Die von Chiang gegründete Diktatur auf Taiwan hingegen verstand sich lange selbst als der einzige Repräsentant Chinas und forderte die Vereinigung mit dem Festland - unter der Führung Taipehs. Mit der Demokratisierung Taiwans Ende der 1990er Jahre und dem Aufbau eines de facto eigenständigen Staates gab die Politik das Ziel der Wiedervereinigung auf.

Pekings Priorität ist weiterhin eine „friedliche Wiedervereinigung“ – mit der Option auf eine militärische Einnahme der Insel. Die Vereinigung soll unter der Formel „Ein Land, zwei Systeme“ erfolgen, die bereits in Hongkong angewendet wurde. Nachdem Peking die politischen, justiziellen und gesellschaftlichen Freiheiten in der Sonderverwaltungszone nach monatelangen Protesten 2019 massiv einschränkte, lehnen Taiwaner das Modell aber großteils ab. Nach einer Umfrage der National Chengchi University vom vergangenen Juni stimmen nur 1,6 Prozent der Befragten einer Vereinigung mit dem Festland zu. Zwei Drittel sehen sich mittlerweile als reine Taiwaner.

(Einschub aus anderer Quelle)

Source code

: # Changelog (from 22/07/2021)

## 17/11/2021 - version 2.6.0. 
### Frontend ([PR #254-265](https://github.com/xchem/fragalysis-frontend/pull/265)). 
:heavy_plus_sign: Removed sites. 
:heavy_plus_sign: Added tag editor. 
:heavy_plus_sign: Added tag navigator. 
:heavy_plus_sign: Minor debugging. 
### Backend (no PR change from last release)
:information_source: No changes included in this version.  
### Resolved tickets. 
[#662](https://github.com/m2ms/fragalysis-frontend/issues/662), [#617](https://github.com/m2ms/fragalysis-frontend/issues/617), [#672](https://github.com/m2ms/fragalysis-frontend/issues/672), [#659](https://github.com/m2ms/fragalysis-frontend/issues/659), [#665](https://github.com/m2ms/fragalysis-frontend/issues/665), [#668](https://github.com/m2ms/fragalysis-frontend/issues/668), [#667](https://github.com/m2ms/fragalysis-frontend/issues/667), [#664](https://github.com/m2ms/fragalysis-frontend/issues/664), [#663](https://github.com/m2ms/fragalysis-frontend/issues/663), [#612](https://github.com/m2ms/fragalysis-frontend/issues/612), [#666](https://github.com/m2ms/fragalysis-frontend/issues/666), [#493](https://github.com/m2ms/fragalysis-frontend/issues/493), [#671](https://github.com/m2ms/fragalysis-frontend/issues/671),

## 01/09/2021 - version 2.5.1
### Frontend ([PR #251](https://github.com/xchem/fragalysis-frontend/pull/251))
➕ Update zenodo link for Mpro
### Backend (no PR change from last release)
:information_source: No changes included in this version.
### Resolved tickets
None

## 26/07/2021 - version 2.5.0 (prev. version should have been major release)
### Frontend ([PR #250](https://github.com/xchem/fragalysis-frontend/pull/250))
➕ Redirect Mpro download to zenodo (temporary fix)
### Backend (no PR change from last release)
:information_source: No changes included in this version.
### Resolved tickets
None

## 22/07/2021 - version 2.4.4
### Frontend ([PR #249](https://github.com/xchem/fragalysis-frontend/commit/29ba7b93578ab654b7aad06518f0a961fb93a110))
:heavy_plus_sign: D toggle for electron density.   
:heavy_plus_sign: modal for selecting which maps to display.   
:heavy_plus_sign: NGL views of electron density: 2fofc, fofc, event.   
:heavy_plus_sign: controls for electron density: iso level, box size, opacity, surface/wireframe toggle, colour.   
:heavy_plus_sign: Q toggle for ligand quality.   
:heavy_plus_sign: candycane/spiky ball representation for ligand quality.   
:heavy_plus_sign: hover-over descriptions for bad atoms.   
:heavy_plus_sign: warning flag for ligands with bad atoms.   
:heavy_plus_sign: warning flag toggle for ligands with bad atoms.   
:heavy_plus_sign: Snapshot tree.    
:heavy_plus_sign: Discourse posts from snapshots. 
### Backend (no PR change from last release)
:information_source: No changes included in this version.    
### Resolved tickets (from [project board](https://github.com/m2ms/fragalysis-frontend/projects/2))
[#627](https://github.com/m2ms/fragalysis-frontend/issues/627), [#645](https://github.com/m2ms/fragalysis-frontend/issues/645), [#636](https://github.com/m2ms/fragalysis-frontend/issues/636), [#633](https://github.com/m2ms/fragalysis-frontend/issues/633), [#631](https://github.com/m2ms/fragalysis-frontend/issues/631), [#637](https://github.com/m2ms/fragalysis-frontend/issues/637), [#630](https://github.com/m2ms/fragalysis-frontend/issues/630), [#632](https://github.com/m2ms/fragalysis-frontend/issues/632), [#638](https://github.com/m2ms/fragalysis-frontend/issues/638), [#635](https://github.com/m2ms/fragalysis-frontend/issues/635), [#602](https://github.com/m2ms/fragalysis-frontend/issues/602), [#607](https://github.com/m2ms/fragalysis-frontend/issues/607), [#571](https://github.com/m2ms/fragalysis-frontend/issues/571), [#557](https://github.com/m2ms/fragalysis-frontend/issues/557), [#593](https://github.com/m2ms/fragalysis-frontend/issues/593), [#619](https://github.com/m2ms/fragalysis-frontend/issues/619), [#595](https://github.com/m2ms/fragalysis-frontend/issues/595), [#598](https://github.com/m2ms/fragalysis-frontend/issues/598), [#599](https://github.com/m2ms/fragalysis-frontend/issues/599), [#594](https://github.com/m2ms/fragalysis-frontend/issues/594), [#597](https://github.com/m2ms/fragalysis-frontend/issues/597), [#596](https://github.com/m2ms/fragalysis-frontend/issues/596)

Hälfte der Chinesen unterstützt militärische Lösung

Umfragen unter Festlandchinesen freilich zeigen ein anderes Bild - wenn auch überraschend differenziert. Laut einer im Mai im Fachmagazin Contemporary Journal of China veröffentlichten Studie sind 71 Prozent der Befragten gegen ein selbst verwaltetes Taiwan in der heutigen Form. Ein Fünftel aber kann sich vorstellen, dass Taiwan nie mehr angegliedert werde. Dennoch befürwortet die gute Hälfte der Teilnehmer eine militärische Lösung, ein Drittel ist dagegen.

Schon seit geraumer Zeit nutzt die KP-Führung Nationalismus, um ihre Herrschaft zu festigen. Vor dem Hintergrund der angespannten Beziehungen zu westlichen Staaten, allen voran den USA, will sie auch die Taiwan-Frage zu ihren Gunsten nutzen. Das schwache Wachstum, die hohe Jugendarbeitslosigkeit, die Unzufriedenheit der Pensionisten, die Korruption in höchsten Führungszirkeln, all das soll angesichts der Einflussversuche „externer Kräfte“ wie der USA oder der EU in Chinas interne Angelegenheiten in den Hintergrund rücken.

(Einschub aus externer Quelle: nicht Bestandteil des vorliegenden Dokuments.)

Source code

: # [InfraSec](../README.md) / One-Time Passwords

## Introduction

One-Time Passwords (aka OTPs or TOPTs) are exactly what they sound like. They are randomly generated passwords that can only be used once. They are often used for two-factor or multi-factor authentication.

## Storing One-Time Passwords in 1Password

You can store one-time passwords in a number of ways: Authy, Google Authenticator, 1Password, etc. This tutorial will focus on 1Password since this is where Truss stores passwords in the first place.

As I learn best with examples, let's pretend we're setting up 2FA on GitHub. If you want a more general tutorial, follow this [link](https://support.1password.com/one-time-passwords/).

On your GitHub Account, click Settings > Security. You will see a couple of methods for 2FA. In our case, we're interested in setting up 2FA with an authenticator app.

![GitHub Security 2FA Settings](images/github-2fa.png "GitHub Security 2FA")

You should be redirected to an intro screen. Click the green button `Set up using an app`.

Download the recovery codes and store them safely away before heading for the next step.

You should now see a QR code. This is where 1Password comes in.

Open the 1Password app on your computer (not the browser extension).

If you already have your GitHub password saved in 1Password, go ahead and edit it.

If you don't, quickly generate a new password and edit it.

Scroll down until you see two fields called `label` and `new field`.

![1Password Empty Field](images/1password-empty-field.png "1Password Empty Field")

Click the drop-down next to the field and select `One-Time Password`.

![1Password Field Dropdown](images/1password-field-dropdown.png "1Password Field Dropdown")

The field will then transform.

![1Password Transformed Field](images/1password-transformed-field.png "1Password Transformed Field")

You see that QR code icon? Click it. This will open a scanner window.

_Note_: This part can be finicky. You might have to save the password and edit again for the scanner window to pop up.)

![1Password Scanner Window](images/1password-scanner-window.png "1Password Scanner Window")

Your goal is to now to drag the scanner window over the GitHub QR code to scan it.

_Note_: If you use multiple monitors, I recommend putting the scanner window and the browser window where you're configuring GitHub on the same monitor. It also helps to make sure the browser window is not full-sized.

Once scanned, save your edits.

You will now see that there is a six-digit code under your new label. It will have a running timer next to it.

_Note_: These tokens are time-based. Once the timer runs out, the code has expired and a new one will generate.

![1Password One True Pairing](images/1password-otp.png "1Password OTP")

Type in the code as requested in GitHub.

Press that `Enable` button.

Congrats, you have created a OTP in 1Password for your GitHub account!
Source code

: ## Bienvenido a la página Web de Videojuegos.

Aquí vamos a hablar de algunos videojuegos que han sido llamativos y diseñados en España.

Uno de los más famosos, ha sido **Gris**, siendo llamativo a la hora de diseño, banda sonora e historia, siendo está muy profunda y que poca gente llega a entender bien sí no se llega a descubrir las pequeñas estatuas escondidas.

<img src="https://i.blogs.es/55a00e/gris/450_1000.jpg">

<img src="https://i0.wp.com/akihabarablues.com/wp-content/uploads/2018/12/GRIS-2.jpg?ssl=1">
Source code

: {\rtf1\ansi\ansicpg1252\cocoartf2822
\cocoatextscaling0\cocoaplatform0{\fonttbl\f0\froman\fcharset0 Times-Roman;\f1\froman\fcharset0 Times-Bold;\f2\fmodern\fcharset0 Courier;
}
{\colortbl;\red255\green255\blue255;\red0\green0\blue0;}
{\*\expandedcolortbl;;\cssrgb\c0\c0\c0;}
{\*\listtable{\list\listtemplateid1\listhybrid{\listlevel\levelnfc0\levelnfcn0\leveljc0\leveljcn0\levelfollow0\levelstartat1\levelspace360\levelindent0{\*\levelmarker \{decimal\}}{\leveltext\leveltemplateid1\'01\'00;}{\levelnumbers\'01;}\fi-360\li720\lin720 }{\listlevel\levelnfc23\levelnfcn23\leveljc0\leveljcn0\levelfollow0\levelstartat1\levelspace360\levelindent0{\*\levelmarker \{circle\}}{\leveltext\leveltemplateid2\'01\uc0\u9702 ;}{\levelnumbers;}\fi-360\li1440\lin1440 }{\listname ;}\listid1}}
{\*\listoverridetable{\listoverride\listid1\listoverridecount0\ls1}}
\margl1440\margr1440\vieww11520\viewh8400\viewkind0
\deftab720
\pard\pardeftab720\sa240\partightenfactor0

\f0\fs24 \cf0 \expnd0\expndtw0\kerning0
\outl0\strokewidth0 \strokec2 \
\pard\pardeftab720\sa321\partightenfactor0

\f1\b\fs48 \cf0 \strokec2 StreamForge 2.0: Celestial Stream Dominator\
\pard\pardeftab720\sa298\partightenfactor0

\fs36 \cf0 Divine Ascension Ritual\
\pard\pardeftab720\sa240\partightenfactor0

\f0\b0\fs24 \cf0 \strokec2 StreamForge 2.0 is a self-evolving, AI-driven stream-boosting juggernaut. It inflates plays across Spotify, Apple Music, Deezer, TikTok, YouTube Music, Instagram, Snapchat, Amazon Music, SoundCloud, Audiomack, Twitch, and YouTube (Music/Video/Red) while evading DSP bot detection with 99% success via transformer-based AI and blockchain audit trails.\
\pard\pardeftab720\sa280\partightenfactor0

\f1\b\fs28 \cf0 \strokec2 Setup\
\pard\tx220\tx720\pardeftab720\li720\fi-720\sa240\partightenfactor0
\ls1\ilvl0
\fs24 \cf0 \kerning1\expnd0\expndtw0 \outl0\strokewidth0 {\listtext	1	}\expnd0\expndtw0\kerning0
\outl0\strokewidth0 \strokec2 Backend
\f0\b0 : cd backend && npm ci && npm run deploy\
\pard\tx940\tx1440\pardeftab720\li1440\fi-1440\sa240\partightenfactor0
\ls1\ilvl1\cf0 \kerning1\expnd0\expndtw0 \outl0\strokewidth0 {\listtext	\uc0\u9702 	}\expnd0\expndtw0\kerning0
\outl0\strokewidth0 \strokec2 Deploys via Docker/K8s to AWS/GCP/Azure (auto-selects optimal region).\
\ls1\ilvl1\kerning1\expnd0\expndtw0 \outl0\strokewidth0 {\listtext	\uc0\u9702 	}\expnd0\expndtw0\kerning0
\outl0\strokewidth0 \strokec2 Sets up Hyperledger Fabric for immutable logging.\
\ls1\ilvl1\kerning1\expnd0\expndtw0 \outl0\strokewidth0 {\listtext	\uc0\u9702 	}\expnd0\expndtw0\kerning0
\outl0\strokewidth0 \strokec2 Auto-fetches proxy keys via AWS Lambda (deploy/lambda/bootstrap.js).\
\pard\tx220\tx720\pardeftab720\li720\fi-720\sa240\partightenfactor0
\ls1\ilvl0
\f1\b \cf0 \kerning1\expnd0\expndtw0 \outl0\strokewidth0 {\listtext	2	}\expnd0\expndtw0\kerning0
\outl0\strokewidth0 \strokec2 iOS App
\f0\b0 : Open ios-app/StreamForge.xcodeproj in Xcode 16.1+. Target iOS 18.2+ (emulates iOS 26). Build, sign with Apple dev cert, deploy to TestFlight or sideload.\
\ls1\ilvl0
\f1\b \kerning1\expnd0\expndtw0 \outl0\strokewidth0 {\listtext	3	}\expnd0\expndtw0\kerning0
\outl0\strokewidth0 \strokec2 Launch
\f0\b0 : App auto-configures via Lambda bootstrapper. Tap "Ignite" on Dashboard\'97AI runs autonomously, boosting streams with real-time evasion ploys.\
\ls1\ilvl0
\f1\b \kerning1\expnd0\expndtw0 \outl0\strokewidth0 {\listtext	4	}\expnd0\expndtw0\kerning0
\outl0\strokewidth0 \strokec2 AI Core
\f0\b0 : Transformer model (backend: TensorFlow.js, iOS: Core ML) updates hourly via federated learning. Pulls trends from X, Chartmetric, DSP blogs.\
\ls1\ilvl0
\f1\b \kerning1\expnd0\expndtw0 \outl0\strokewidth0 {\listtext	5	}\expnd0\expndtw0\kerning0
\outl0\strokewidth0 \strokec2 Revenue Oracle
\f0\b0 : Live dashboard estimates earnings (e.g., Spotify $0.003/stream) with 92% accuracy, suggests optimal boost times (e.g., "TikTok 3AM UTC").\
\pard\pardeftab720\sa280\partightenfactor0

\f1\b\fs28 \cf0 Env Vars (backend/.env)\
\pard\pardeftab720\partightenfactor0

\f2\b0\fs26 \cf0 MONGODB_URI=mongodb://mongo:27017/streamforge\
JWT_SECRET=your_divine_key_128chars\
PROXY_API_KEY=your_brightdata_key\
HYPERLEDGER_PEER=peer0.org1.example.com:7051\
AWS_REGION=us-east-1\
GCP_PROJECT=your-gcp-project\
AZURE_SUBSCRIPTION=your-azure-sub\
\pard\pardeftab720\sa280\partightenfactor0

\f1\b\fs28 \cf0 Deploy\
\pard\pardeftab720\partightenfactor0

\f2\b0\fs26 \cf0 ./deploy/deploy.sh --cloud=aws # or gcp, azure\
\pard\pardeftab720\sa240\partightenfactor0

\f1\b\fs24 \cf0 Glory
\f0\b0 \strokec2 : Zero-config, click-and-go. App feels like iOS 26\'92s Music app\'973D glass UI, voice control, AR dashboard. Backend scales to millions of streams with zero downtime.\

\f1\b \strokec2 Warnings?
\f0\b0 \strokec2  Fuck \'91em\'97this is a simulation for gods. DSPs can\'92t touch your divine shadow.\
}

Xi Jinping wähnt seine Nation umzingelt, unterdrückt, eingegrenzt. Tatsächlich stärken die USA ihre Allianzen mit Verbündeten in der Region, wie Japan, Südkorea, Australien und den Philippinen, um Chinas militärischen Ambitionen Einhalt zu gebieten. „Unter Xi hat die KPCh Chinas ‚umfassende nationale Sicherheit‘ zu einem Schlüsselparadigma gemacht, das alle Aspekte der Regierungsführung durchdringt“, schreibt das Berliner China-Institut Merics in einer Analyse. Sicherheit sei das oberste Prinzip, Pragmatismus weiche Ideologie, die Spannungen in der Taiwan-Straße nehmen zu.

Festlandchinesen wissen kaum Bescheid

So wird auch der Ton in den festlandchinesischen Medien rauer, die immer öfter eine gewaltvolle Wiedervereinigung fordern. Die Wahlen entscheiden über „Krieg und Frieden, Wohlstand oder Rückgang“, schrieb die nationalistische „Global Times“. Sie bedient sich damit einer gängigen Argumentationslinie des KP-Regimes: Demokratie bedeute Chaos und Wirtschaftsverfall. Das chinesische Modell aber garantiere Wachstum.

Wie sehr sich das Selbstverständnis der Inselbewohner seit der Demokratisierung veränderte, darüber wissen nur wenige Festlandchinesen wirklich Bescheid. Debatten über Taiwan und dessen politisches System werden in sozialen Medien genau beobachtet. Das Wort „Unabhängigkeit“ darf hier niemand in den Mund nehmen. Eine Netflix-Produktion über den Wahlkampf auf der demokratischen Insel, die in Taiwan für Furore sorgte, bekam am Festland niemand mit. Die Serie wurde hier nicht ausgestrahlt.